_Exercise_
Your task is to copy each line of the records that includes the string "column".

────

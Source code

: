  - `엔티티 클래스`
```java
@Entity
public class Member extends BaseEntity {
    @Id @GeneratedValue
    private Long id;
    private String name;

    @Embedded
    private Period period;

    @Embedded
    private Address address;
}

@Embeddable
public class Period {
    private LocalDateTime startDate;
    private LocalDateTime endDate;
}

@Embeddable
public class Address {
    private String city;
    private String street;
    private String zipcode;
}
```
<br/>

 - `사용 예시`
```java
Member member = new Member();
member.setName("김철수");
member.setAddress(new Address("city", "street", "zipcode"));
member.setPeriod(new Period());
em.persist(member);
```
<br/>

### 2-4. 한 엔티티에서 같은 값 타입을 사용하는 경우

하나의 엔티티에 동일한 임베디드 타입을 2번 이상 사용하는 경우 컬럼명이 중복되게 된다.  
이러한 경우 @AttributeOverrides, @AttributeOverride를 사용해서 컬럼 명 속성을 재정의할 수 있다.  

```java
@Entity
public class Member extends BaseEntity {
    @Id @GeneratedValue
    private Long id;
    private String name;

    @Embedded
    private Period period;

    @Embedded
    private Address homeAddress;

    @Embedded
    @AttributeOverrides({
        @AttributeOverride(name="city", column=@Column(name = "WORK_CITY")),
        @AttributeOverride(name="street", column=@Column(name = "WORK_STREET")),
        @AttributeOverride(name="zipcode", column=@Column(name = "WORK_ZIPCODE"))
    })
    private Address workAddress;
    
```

────

_Response below_
        @AttributeOverride(name="city", column=@Column(name = "WORK_CITY")),
        @AttributeOverride(name="street", column=@Column(name = "WORK_STREET")),
        @AttributeOverride(name="zipcode", column=@Column(name = "WORK_ZIPCODE"))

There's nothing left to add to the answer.